I prezzi del petrolio sono saliti venerdì e si avviano a registrare il primo guadagno settimanale nelle ultime tre settimane, mentre aumentano i timori di un possibile confronto tra Stati Uniti e Iran. Il movimento segue l’avvertimento di Washington secondo cui Teheran potrebbe subire conseguenze entro pochi giorni se non raggiungerà un accordo sul proprio programma nucleare.

I future sul Brent sono saliti di 33 centesimi, pari allo 0,5%, a 71,99 dollari al barile, mentre il West Texas Intermediate statunitense ha guadagnato 62 centesimi, pari allo 0,9%, a 67,05 dollari alle 07:15 GMT.

“Le quotazioni del greggio hanno raggiunto i massimi degli ultimi sei mesi poiché le preoccupazioni per i potenziali rischi di approvvigionamento attraverso lo Stretto di Hormuz mantengono i mercati sotto pressione”, ha dichiarato Priyanka Sachdeva, senior market analyst di Phillip Nova.

Giovedì il presidente degli Stati Uniti Donald Trump ha avvertito che “succederanno cose davvero brutte” se l’Iran non raggiungerà un accordo sul proprio programma nucleare, che Teheran definisce pacifico ma che Washington considera di natura militare. Trump ha indicato una scadenza di 10-15 giorni.

Nel frattempo, secondo un’agenzia di stampa locale, l’Iran ha programmato esercitazioni navali congiunte con la Russia, pochi giorni dopo aver temporaneamente chiuso lo Stretto di Hormuz per manovre militari.

L’Iran si trova di fronte alla ricca Penisola Arabica lungo lo Stretto di Hormuz, un passaggio strategico attraverso il quale transita circa il 20% delle forniture globali di petrolio. Un eventuale conflitto nella regione potrebbe limitare i flussi verso il mercato internazionale e spingere i prezzi al rialzo.
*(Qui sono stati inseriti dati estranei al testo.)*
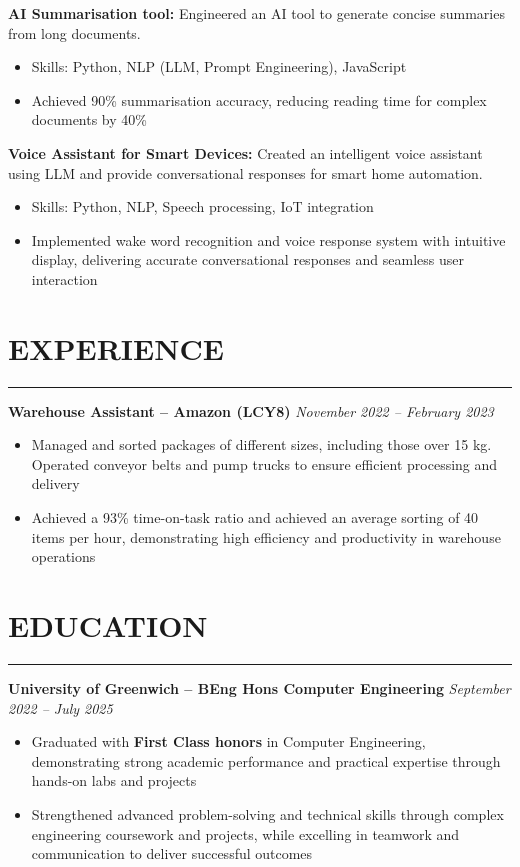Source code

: \documentclass[11pt, letterpaper]{article} %
\newcommand{\resumesection}[1]{%
    \section*{#1}
    \vspace{-8pt}
    \noindent\rule{\textwidth}{0.6pt}
    \vspace{1pt}
    \noindent
}
\begin{document}
\vspace{6pt}

\noindent\textbf{AI Summarisation tool:} Engineered an AI tool to generate concise summaries from long documents.
\begin{itemize}
    \item Skills: Python, NLP (LLM, Prompt Engineering), JavaScript
    \item Achieved 90\% summarisation accuracy, reducing reading time for complex documents by 40\%
\end{itemize}

\vspace{6pt}

\noindent\textbf{Voice Assistant for Smart Devices:} Created an intelligent voice assistant using LLM and provide conversational responses for smart home automation.
\begin{itemize}
    \item Skills: Python, NLP, Speech processing, IoT integration
    \item Implemented wake word recognition and voice response system with intuitive display, delivering accurate conversational responses and seamless user interaction
\end{itemize}

\vspace{6pt}

\resumesection{EXPERIENCE}\noindent\textbf{Warehouse Assistant – Amazon (LCY8)} \hfill \textit{November 2022 – February 2023}
\begin{itemize}
    \item Managed and sorted packages of different sizes, including those over 15 kg. Operated conveyor belts and pump trucks to ensure efficient processing and delivery
    \item Achieved a 93\% time-on-task ratio and achieved an average sorting of 40 items per hour, demonstrating high efficiency and productivity in warehouse operations
\end{itemize}

\vspace{6pt}

\resumesection{EDUCATION}\textbf{University of Greenwich – BEng Hons Computer Engineering} \hfill \textit{September 2022 – July 2025}
\begin{itemize}
    \item Graduated with \textbf{First Class honors} in Computer Engineering, demonstrating strong academic performance and practical expertise through hands-on labs and projects
    \item Strengthened advanced problem-solving and technical skills through complex engineering coursework and projects, while excelling in teamwork and communication to deliver successful outcomes
\end{itemize}
\end{document}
“L’attenzione del mercato si è chiaramente spostata sull’escalation delle tensioni in Medio Oriente dopo il fallimento di diversi round di colloqui nucleari tra Stati Uniti e Iran, anche se gli investitori si interrogano sulla possibilità che si verifichino reali interruzioni”, ha aggiunto Sachdeva.

A sostenere i prezzi del greggio hanno contribuito anche segnali di riduzione dell’offerta nei principali Paesi produttori.
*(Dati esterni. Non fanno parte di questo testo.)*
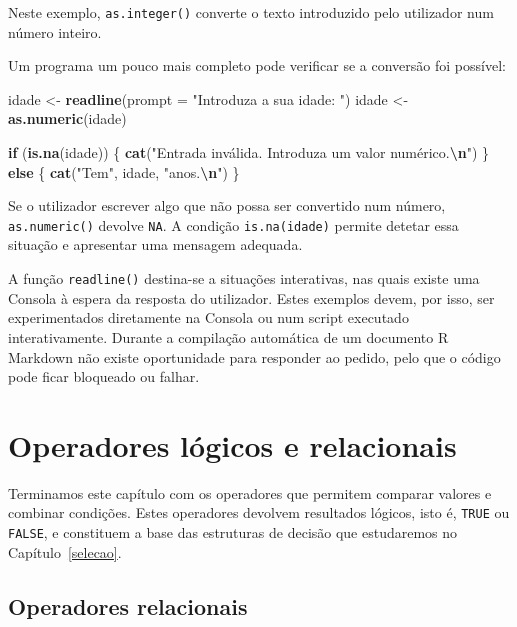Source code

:\documentclass[
  portuguese,
  11pt,
  openany]{book}
\newenvironment{Shaded}{\begin{snugshade}}{\end{snugshade}}
\newcommand{\AttributeTok}[1]{\textcolor[rgb]{0.13,0.29,0.53}{#1}}
\newcommand{\ControlFlowTok}[1]{\textcolor[rgb]{0.13,0.29,0.53}{\textbf{#1}}}
\newcommand{\FunctionTok}[1]{\textcolor[rgb]{0.13,0.29,0.53}{\textbf{#1}}}
\newcommand{\NormalTok}[1]{#1}
\newcommand{\OtherTok}[1]{\textcolor[rgb]{0.56,0.35,0.01}{#1}}
\newcommand{\SpecialCharTok}[1]{\textcolor[rgb]{0.81,0.36,0.00}{\textbf{#1}}}
\newcommand{\StringTok}[1]{\textcolor[rgb]{0.31,0.60,0.02}{#1}}
\begin{document}
Neste exemplo, \texttt{as.integer()} converte o texto introduzido pelo utilizador num número inteiro.

Um programa um pouco mais completo pode verificar se a conversão foi possível:

\begin{Shaded}
\begin{Highlighting}[]
\NormalTok{idade }\OtherTok{\textless{}{-}} \FunctionTok{readline}\NormalTok{(}\AttributeTok{prompt =} \StringTok{"Introduza a sua idade: "}\NormalTok{)}
\NormalTok{idade }\OtherTok{\textless{}{-}} \FunctionTok{as.numeric}\NormalTok{(idade)}

\ControlFlowTok{if}\NormalTok{ (}\FunctionTok{is.na}\NormalTok{(idade)) \{}
  \FunctionTok{cat}\NormalTok{(}\StringTok{"Entrada inválida. Introduza um valor numérico.}\SpecialCharTok{\textbackslash{}n}\StringTok{"}\NormalTok{)}
\NormalTok{\} }\ControlFlowTok{else}\NormalTok{ \{}
  \FunctionTok{cat}\NormalTok{(}\StringTok{"Tem"}\NormalTok{, idade, }\StringTok{"anos.}\SpecialCharTok{\textbackslash{}n}\StringTok{"}\NormalTok{)}
\NormalTok{\}}
\end{Highlighting}
\end{Shaded}

Se o utilizador escrever algo que não possa ser convertido num número, \texttt{as.numeric()} devolve \texttt{NA}. A condição \texttt{is.na(idade)} permite detetar essa situação e apresentar uma mensagem adequada.

A função \texttt{readline()} destina-se a situações interativas, nas quais existe uma Consola à espera da resposta do utilizador. Estes exemplos devem, por isso, ser experimentados diretamente na Consola ou num script executado interativamente. Durante a compilação automática de um documento R Markdown não existe oportunidade para responder ao pedido, pelo que o código pode ficar bloqueado ou falhar.

\section{Operadores lógicos e relacionais}\label{operadores-luxf3gicos-e-relacionais}

Terminamos este capítulo com os operadores que permitem comparar valores e combinar condições. Estes operadores devolvem resultados lógicos, isto é, \texttt{TRUE} ou \texttt{FALSE}, e constituem a base das estruturas de decisão que estudaremos no Capítulo~\ref{selecao}.

\subsection{Operadores relacionais}\label{operadores-relacionais}
\end{document}
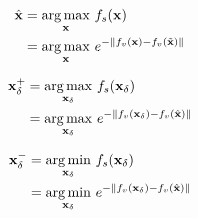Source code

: \documentclass[fleqn]{article} %
\begin{document}
\setlength{\mathindent}{1.0ex}
\begin{minipage}[c]{0.33\textwidth}
\begin{align}
\hat{\bf{x}} &= \underset{\bf{x}} {\arg\max} \ f_s(\bf{x}) \label{eq:O1} \\
&= \underset{\bf{x}}{\arg\max} \ e^{-\left\|f_v({\bf{x}})-f_v(\tilde{\bf{x}})\right\|} \label{eq:O2}
\end{align}
\end{minipage}
\begin{minipage}[c]{0.33\textwidth}
\begin{align}
\bf{x}^{+}_{\delta} &= \underset{\bf{x}_{\delta}}{\arg\max} \ f_s(\bf{x}_{\delta}) \label{eq:I1} \\
&= \underset{\bf{x}_{\delta}}{\arg\max} \ e^{-\left\|f_v({\bf{x}}_{\delta})-f_v(\hat{\bf{x}})\right\|} \label{eq:I2}
\end{align}
\end{minipage}
\begin{minipage}[c]{0.33\textwidth}
\begin{align}
\bf{x}^{-}_{\delta} &= \underset{\bf{x}_{\delta}}{\arg\min} \ f_s(\bf{x}_{\delta}) \label{eq:S1} \\
&= \underset{\bf{x}_{\delta}}{\arg\min} \ e^{-\left\|f_v({\bf{x}}_{\delta})-f_v(\hat{\bf{x}})\right\|} \label{eq:S2}
\end{align}
\end{minipage}

\newcommand{\expconst}{We restrict the space of stimuli considered with a constant energy constraint $\left\| \bf{x} \right\| = E$, where $E$ in all mathematical derivations is set to $1$ for simplicity, but in our experiments, set to the average energy of task-related images. This avoids degenerate solutions that simply maximize stimulus contrasts.}
\end{document}
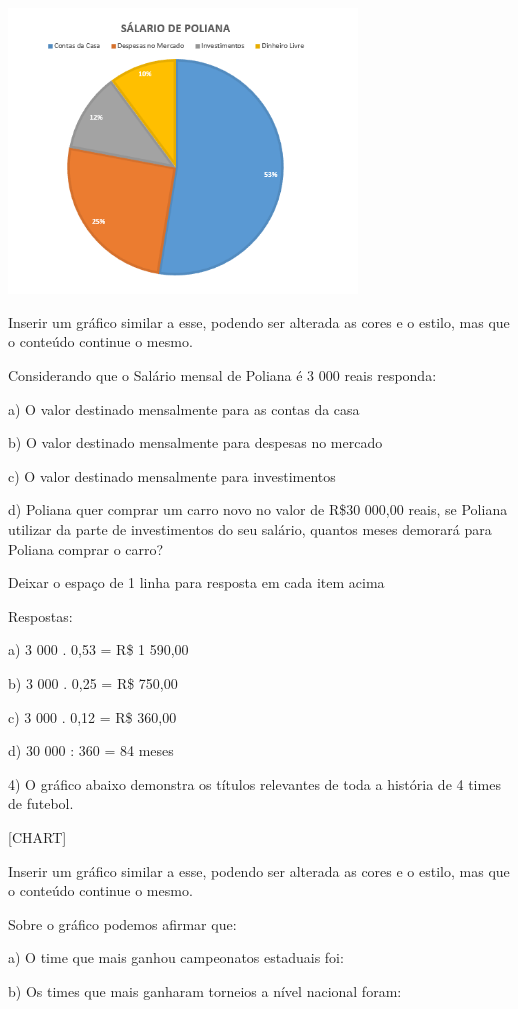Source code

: {\includegraphics[width=3.65in,height=2.98179in]{./imgSAEB_8_MAT/media/image41.png}

Inserir um gráfico similar a esse, podendo ser alterada as cores e o
estilo, mas que o conteúdo continue o mesmo.

Considerando que o Salário mensal de Poliana é 3 000 reais responda:

a) O valor destinado mensalmente para as contas da casa

b) O valor destinado mensalmente para despesas no mercado

c) O valor destinado mensalmente para investimentos

d) Poliana quer comprar um carro novo no valor de R\$30 000,00 reais, se
Poliana utilizar da parte de investimentos do seu salário, quantos meses
demorará para Poliana comprar o carro?

Deixar o espaço de 1 linha para resposta em cada item acima

Respostas:

a) 3 000 . 0,53 = R\$ 1 590,00

b) 3 000 . 0,25 = R\$ 750,00

c) 3 000 . 0,12 = R\$ 360,00

d) 30 000 : 360 = 84 meses

4) O gráfico abaixo demonstra os títulos relevantes de toda a história
de 4 times de futebol.

{{[}CHART{]}}

Inserir um gráfico similar a esse, podendo ser alterada as cores e o
estilo, mas que o conteúdo continue o mesmo.

Sobre o gráfico podemos afirmar que:

a) O time que mais ganhou campeonatos estaduais foi:

b) Os times que mais ganharam torneios a nível nacional foram:

}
Le scorte di petrolio greggio negli Stati Uniti sono diminuite di 9 milioni di barili la scorsa settimana, mentre sono aumentati l’utilizzo delle raffinerie e le esportazioni, secondo i dati pubblicati giovedì dall’Energy Information Administration.
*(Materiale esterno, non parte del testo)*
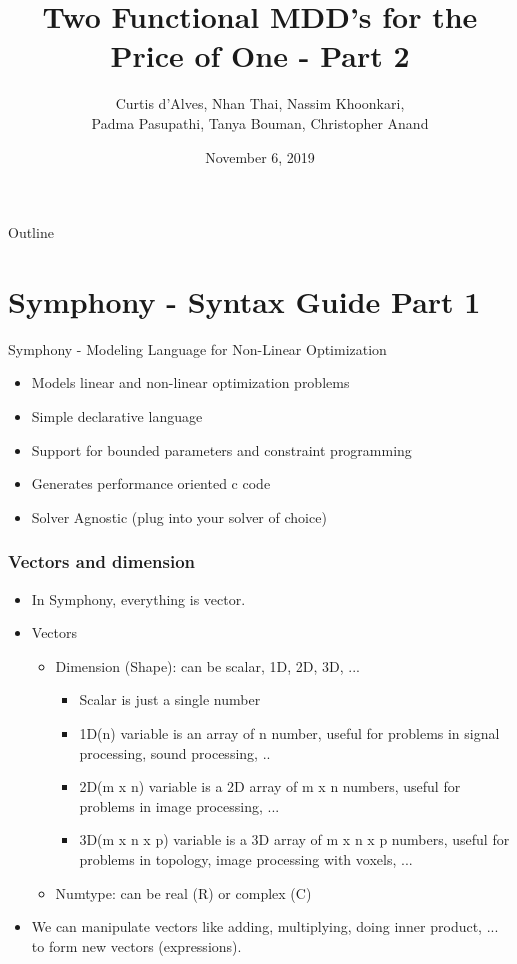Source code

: \documentclass[presentation]{beamer}
\author{Curtis d'Alves, Nhan Thai, Nassim Khoonkari, \\ Padma Pasupathi, Tanya Bouman, Christopher Anand}
\date{November 6, 2019}
\title{Two Functional MDD's for the Price of One - Part 2}
\begin{document}
\maketitle
\begin{frame}{Outline}
\tableofcontents
\end{frame}


\section{Symphony - Syntax Guide Part 1}
\label{sec:org5ab5078}
\begin{frame}[label={sec:org5cb1731}]{Symphony - Modeling Language for Non-Linear Optimization}
\begin{itemize}
\item Models linear and non-linear optimization problems
\item Simple declarative language
\item Support for bounded parameters and constraint programming
\item Generates performance oriented c code
\item Solver Agnostic (plug into your solver of choice)
\end{itemize}
\end{frame}

\begin{frame}
  \frametitle{Vectors and dimension}
  \begin{itemize}
    \item In Symphony, everything is vector.
    \item Vectors
      \begin{itemize}
    \item Dimension (Shape): can be scalar, 1D, 2D, 3D, ...
      \begin{itemize}
      \item Scalar is just a single number 
      \item 1D(n) variable is an array of n number, useful for problems in signal processing, sound processing, ..
      \item 2D(m x n) variable is a 2D array of m x n numbers, useful for problems in image processing, ...
      \item 3D(m x n x p) variable is a 3D array of m x n x p numbers, useful for
        problems in topology, image processing with voxels, ...
      \end{itemize}
    \item Numtype: can be real (R) or complex (C)
      \end{itemize}
    \item We can manipulate vectors like adding, multiplying, doing inner product, ... to form new vectors (expressions).
  \end{itemize}
\end{frame}
\end{document}
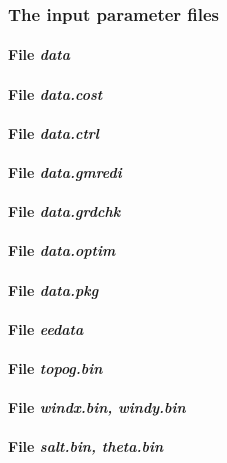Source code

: \subsubsection{The input parameter files}

\paragraph{File {\it data}}

\paragraph{File {\it data.cost}}

\paragraph{File {\it data.ctrl}}

\paragraph{File {\it data.gmredi}}

\paragraph{File {\it data.grdchk}}

\paragraph{File {\it data.optim}}

\paragraph{File {\it data.pkg}}

\paragraph{File {\it eedata}}

\paragraph{File {\it topog.bin}}

\paragraph{File {\it windx.bin, windy.bin}}

\paragraph{File {\it salt.bin, theta.bin}}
Tuttavia, i guadagni sono stati limitati dall’incertezza sul percorso dei tassi di interesse negli Stati Uniti, il maggiore consumatore mondiale di petrolio.

“I recenti verbali della Fed, che indicano tassi stabili o addirittura il rischio di ulteriori rialzi se l’inflazione dovesse restare persistente, potrebbero frenare la domanda”, ha affermato Sachdeva di Phillip Nova.

Tassi di interesse più bassi sono generalmente considerati favorevoli alla domanda e ai prezzi del greggio.

Gli investitori stanno inoltre valutando l’impatto dell’ampia offerta globale, in un contesto di aspettative secondo cui l’OPEC+ potrebbe orientarsi verso una ripresa degli aumenti della produzione a partire da aprile.

Il surplus di offerta emerso nella seconda metà del 2025 è proseguito anche a gennaio e “è probabile che persista”, hanno scritto in una nota ai clienti gli analisti di JP Morgan Natasha Kaneva e Lyuba Savinova.

“I nostri bilanci continuano a indicare surplus significativi più avanti nel corso dell’anno”, hanno affermato, aggiungendo che sarebbero necessari tagli alla produzione per circa 2 milioni di barili al giorno per evitare un eccessivo accumulo di scorte nel 2027.